Notre âge de la sociologie a achevé le processus. On ne peut écrire un roman, désormais, que s'il ressemble à une chronique journalistique, ou à un rapport de police.

Du reste, sa réflexion va fort loin, jusqu'à la définition d'une anthropologie sous le regard de Dieu. Que désire-t-il, au fond, Dieu ? A-t-il en vue une humanité abstraite ? Rencontre-t-on, au coin de la rue, cette « humanité » ? « En retournant à l'unité, ne perdons-nous pas quelque joie, celle que le temps et la multiplicité peuvent peut-être seuls nous donner, et ne faut-il pas chercher la raison de notre existence dans le fait que Dieu a besoin de l'individuation ? »

C'est justement ce que nous offre Tallemant des Réaux : « Les Historiettes, que je suis en train de lire, sont supérieures, pour la densité et la substance charnelle, aux histoires de Saint-Simon. Elles dessinent une espèce de zoologie sociale. »

Et il renforce cette idée, le 28 juin 1945 : « Les Historiettes de Tallemant des Réaux sont devenues, depuis le jour où je les ai découvertes, en 1942, l'une de mes lectures constantes : je ne connais guère d'anecdotier plus vigoureux. La noblesse y ressemble encore à une forêt antique, avant que l'absolutisme ne l'ordonne en parc domanial, que la démocratie n'y procède à des abattis, et que ceux-ci n'aboutissent finalement à l'extirpation des racines. »

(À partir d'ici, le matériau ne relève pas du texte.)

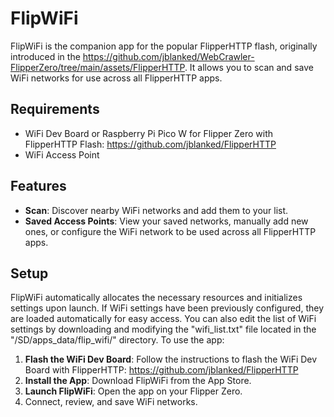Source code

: # FlipWiFi

FlipWiFi is the companion app for the popular FlipperHTTP flash, originally introduced in the https://github.com/jblanked/WebCrawler-FlipperZero/tree/main/assets/FlipperHTTP. It allows you to scan and save WiFi networks for use across all FlipperHTTP apps.

## Requirements

- WiFi Dev Board or Raspberry Pi Pico W for Flipper Zero with FlipperHTTP Flash: https://github.com/jblanked/FlipperHTTP
- WiFi Access Point

## Features

- **Scan**: Discover nearby WiFi networks and add them to your list.
- **Saved Access Points**: View your saved networks, manually add new ones, or configure the WiFi network to be used across all FlipperHTTP apps.

## Setup

FlipWiFi automatically allocates the necessary resources and initializes settings upon launch. If WiFi settings have been previously configured, they are loaded automatically for easy access. You can also edit the list of WiFi settings by downloading and modifying the "wifi_list.txt" file located in the "/SD/apps_data/flip_wifi/" directory. To use the app:

1. **Flash the WiFi Dev Board**: Follow the instructions to flash the WiFi Dev Board with FlipperHTTP: https://github.com/jblanked/FlipperHTTP
2. **Install the App**: Download FlipWiFi from the App Store.
3. **Launch FlipWiFi**: Open the app on your Flipper Zero.
4. Connect, review, and save WiFi networks.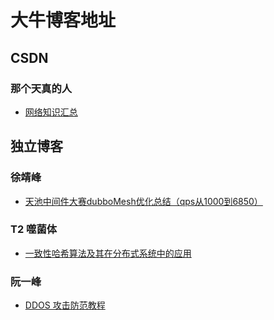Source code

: # 大牛博客地址

## CSDN 
### 那个天真的人
- [网络知识汇总](https://blog.csdn.net/yanyan19880509/article/details/80788918)

## 独立博客
### 徐靖峰
- [天池中间件大赛dubboMesh优化总结（qps从1000到6850）](https://www.cnkirito.moe/)

### T2 噬菌体
- [一致性哈希算法及其在分布式系统中的应用](http://www.cnblogs.com/leoo2sk/archive/2011/08/11/consistent-hashing-intro.html)

### 阮一峰
- [DDOS 攻击防范教程](http://www.ruanyifeng.com/blog/2018/06/ddos.html)

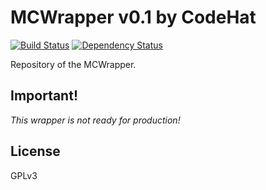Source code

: # MCWrapper v0.1 by CodeHat 

[![Build Status](https://circleci.com/gh/Pixelhash/mcwrapper/tree/master.svg?style=shield)](https://circleci.com/gh/Pixelhash/mcwrapper/tree/master)
[![Dependency Status](https://www.versioneye.com/user/projects/5881b910e25f590037bc699c/badge.svg?style=flat-square)](https://www.versioneye.com/user/projects/5881b910e25f590037bc699c)

Repository of the MCWrapper.

## Important!

*This wrapper is not ready for production!*

## License

GPLv3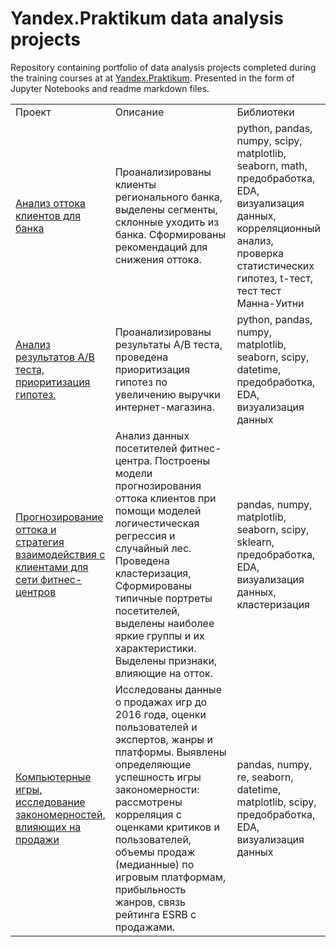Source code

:# Yandex.Praktikum data analysis projects
Repository containing portfolio of data analysis projects completed during the training courses at at <a href="https://praktikum.yandex.ru/">Yandex.Praktikum</a>. Presented in the form of Jupyter Notebooks and readme markdown files. 

<table width=100% valign=top >
  <tr>
    <td width=25%>Проект</td>
    <td>Описание</td>
    <td width=20%>Библиотеки</td>
  </tr>
        <tr>
    <td><a href="1. Итоговый проект, Метанпромбанк/Итоговый проект, Метанпромбанк.ipynb">Анализ оттока клиентов для банка</a></td>
    <td>Проанализированы клиенты регионального банка, выделены сегменты, склонные уходить из банка. Сформированы рекомендаций для снижения оттока.</td>
    <td>python, pandas, numpy, scipy, matplotlib, seaborn, math, предобработка, EDA, визуализация данных, корреляционный анализ, проверка статистических гипотез, t-тест, тест тест Манна-Уитни</td>
  </tr>
      <tr>
    <td><a href="2. Анализ результатов A/B теста, приоритизация гипотез">Анализ результатов A/B теста, приоритизация гипотез.</a></td>
    <td>Проанализированы результаты A/B теста, проведена приоритизация гипотез по увеличению выручки интернет-магазина.</td>
    <td>python, pandas, numpy, matplotlib, seaborn, scipy, datetime, предобработка, EDA, визуализация данных</td>
  </tr>
    <tr>
    <td><a href="3. Прогнозирование оттока и стратегия взаимодействия с клиентами для сети фитнес-центров">Прогнозирование оттока и стратегия взаимодействия с клиентами для сети фитнес-центров</a></td>
    <td>Анализ данных посетителей фитнес-центра. Построены модели прогнозирования оттока клиентов при помощи моделей логичестическая регрессия и случайный лес. Проведена кластеризация, Сформированы типичные портреты посетителей, выделены наиболее яркие группы и их характеристики. Выделены признаки, влияющие на отток.</td>
    <td>pandas, numpy, matplotlib, seaborn, scipy, sklearn, предобработка, EDA, визуализация данных, кластеризация</td>
  </tr>
  <tr>
   <td><a href="4. Компьютерные игры, исследование закономерностей, влияющих на продажи/Компьютерные игры, исследование закономерностей, влияющих на продажи">Компьютерные игры, исследование закономерностей, влияющих на продажи</a></td>
    <td>Исследованы данные о продажах игр до 2016 года, оценки пользователей и экспертов, жанры и платформы. Выявлены определяющие успешность игры закономерности: рассмотрены корреляция с оценками критиков и пользователей, объемы продаж (медианные) по игровым платформам, прибыльность жанров, связь рейтинга ESRB с продажами.
    </td>
    <td>pandas, numpy, re, seaborn, datetime, matplotlib, scipy, предобработка, EDA, визуализация данных</td>
  </tr>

L'exemple de Tallemant des Réaux nous permet de définir ce que Jünger prise le plus, dans la littérature, et qui explique, d'ailleurs, sa passion bibliophilique : il cherche dans le livre un prolongement à un milieu enraciné dans un sol singulier, comme le fossile témoigne d'une longue histoire et de la nature d'un terrain, dont la nature et la saveur se retrouvent dans l'objet qui en est né. Le 24 juillet 1945, il note : « Aujourd'hui, j'ai terminé le second volume de Tallemant des Réaux. Cette lecture rapproche le passé, dans les moindres détails de sa vie, comme un télescope. La poudre des tombeaux, des caveaux de famille se ranime, se revêt d'une vie qui devient présence.

Tallemant nous offre une notion concrète du XVIIe siècle, et d'une fraîcheur telle que si l'on se plongeait dans un bain de jouvence.